5 equity dilution terms that every founder should know
Equity dilution is one of the subjects that always left people perplexing. Founders often ask this question to themselves; how can I prevent dilution? And most professionals will say, you cannot.
That’s not solely true. Equity dilution can be a smart move, or it can make things worse for you. Founders can circumvent costly mistakes with their equity by comprehending which terms affect stock dilution the most so they can identify and avoid such pointless dilution.
Defining equity dilution
Primarily, equity dilution is the reduction of proprietorship as a result of new shareholders in the business post company formation. Dilution can happen when one raises a preferred round or when one allocates stock options as compensation to employees. Dilution can also occur due to convertible security, debt that converts to equity during the preferred round.
Also Read: What are Masala Bonds and their Benefits?
Here are the 5 terms to know for equity dilution mainly
When an investor gives you the term sheet, it holds specific negotiable levers listed in the form of individuals terms. There will be more terms on the term sheet than we are going to discuss here.
Term #1 – number of shares
You should know few elements within allocating share, including your valuation and your option pool.
How does the valuation affect the dilution?

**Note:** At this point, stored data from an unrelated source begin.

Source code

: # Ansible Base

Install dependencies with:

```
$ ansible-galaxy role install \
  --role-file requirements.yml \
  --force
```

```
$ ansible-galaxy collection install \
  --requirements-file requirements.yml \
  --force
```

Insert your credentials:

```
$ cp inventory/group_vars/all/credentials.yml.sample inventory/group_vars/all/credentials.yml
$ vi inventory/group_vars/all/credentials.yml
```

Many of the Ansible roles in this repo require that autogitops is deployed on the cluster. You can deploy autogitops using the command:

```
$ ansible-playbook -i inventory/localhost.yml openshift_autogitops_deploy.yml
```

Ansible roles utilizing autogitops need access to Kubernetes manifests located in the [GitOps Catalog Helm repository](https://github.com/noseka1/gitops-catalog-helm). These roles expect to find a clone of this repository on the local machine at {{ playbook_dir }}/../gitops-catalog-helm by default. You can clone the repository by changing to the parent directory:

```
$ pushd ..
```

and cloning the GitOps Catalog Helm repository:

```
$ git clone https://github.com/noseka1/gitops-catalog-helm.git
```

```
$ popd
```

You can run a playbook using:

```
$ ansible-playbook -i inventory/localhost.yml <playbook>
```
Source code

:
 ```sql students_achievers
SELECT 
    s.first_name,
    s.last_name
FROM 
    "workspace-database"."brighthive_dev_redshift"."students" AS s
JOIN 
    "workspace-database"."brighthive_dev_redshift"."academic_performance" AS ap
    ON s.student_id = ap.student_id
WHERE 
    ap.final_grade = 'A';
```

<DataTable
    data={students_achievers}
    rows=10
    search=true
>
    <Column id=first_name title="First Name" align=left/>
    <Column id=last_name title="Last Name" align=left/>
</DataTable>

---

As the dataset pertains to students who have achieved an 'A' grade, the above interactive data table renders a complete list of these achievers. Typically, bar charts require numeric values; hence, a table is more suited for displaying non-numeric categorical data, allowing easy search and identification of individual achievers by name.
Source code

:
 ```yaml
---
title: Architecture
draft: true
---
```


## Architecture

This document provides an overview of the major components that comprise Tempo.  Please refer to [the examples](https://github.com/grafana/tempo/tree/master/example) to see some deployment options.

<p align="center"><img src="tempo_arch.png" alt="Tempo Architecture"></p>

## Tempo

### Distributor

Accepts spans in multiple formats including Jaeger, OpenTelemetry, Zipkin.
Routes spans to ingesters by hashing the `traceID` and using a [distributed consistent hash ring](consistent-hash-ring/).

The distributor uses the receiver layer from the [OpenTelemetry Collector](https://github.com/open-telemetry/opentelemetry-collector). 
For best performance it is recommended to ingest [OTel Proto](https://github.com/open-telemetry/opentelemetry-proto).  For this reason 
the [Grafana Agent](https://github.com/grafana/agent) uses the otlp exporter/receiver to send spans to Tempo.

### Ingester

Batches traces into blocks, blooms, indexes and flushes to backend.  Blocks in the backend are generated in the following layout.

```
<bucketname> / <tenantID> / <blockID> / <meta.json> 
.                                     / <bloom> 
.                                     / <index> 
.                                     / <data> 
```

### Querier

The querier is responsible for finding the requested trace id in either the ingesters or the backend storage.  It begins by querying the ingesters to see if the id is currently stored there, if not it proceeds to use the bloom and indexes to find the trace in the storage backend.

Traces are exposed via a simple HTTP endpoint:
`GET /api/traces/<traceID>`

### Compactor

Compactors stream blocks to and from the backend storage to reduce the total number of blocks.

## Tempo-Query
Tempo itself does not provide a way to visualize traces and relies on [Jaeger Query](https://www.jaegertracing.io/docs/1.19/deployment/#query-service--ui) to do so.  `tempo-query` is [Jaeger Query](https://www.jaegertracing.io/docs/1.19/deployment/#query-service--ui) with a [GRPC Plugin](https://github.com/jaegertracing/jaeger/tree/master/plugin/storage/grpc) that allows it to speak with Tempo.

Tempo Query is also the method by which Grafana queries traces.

Deciding what percentage of the company an investor possesses, and that’s why how many shares have, relies on two things; the value of the company and how much money is being invested. You will have to calculate your company’s pre-money and post-money valuation to know how much dilution to expect precisely.

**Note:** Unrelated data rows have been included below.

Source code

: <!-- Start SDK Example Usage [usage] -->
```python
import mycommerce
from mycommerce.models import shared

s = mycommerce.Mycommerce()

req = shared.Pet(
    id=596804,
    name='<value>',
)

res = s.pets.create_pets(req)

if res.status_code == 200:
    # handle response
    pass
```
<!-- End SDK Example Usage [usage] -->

How do option pools affect dilution?
Investors often need companies to grant shares in an option pool for future employees with stock-based compensation before their investment, meaning current shareholders will be diluted due to creating an option pool and the pending investment. In contrast, the new investors would skirt dilution during that round.
The main takeaway from this term is that the number of shares you allocate would instantly dilute your proprietorship stake. Remember, your proprietorship stake is not the same thing as the value of your equity. If one owns 50 percent of nothing, the one has a 50 percent proprietorship stake and nothing to show for it.
Term #2 – liquidation preference
It gives shareholders first dibs during the phase of liquidity. It means that shareholders with liquidity preference obtain their money before anyone.
Suppose if one sees 1x liquidation preference, that ensures that investors would break even along with their initial investment in full before common shareholders begin partaking in this distribution.
Nonetheless, if one sees a liquidation preference that increases the rate of return, for instance, 4x, then the shareholder will obtain 4x of their initial investment before others. This can go out of bound quickly, leaving others empty-handed. Generally, investors opt for a 1x conversion rate to common and 1x liquidation preference to obtain their money back.
Term #3 – the rate of conversion to common
It is only applicable when preferred stock is exchanged for the common stock during distribution circumstances like an exit. It enables the shareholder to convert his/her shares to common at a multiplied rate, such as two times of what they initially owned.
Although preferred stock comes with specific negotiated benefits, it is often more beneficial for investors to let go of their preferential stock and partake in common stock. If that is the scenario, the shareholder will waive all his/her preferred rights.
Also Read: Understanding Employee Stock Options (ESOP)
Term #4– partaking rights and caps
Participation rights can be dense. They enable the shareholder to act as a common stock while keeping all his/her other preferential terms.
If they have participation rights, then they will not have to waive their preferred stock rights to convert into common.
Participation right generally contains a cap. It means they receive all the benefits of their preferred stock and then go on to partake as common stock with a threshold. A partake cap will usually be 2x or 3x of investment.
If they do not have a cap, they can benefit from their preferred stock and then partake with common forever, diluting other equity value of the shareholders when there is no issue of bonus shares to the shareholders.
Term #5 – Cumulative Dividends (cash and PIKs)
There are two kinds of cumulative dividends, cash and PIK (payment in kind). Both acts act as a form of interest with set terms for how much accrues and how that accrue method is calculated, such as simple or compounded interest.
Few things to remember about cumulative dividends;
- Cumulative dividends paid in cash are common.
- Paid in kind cumulative dividends increase shares eventually.
- Both types of cumulative dividends are generally paid during a liquidation event.
Cumulative dividends would generally keep accruing until a liquidation circumstance. It could be difficult for founders and shareholders to incentivize the company to sell quickly to stop the clock.
PIK dividends are paid in shares instead to cash. Relying on how you establish the accrual method and percentage, you can end up with broad proprietorship dilution by offering shares to pay the dividends.
Figuring out how much cumulative dividend would affect your cap table relies on your situation. In a growing company, a cumulative dividend with an acceptable interest rate could be no big deal. In contrast, for an early-stage start-up, dilution could be painful as a result of PIK dividends. No one formula fits for all. Therefore it is better to know what suits you best.
Karan Dave is a seasoned writer associated as a content expert with Legalwiz.in. He has blended his interests in business solutions and starup economy with the writing capabilities to provide resourceful information for varied audiences.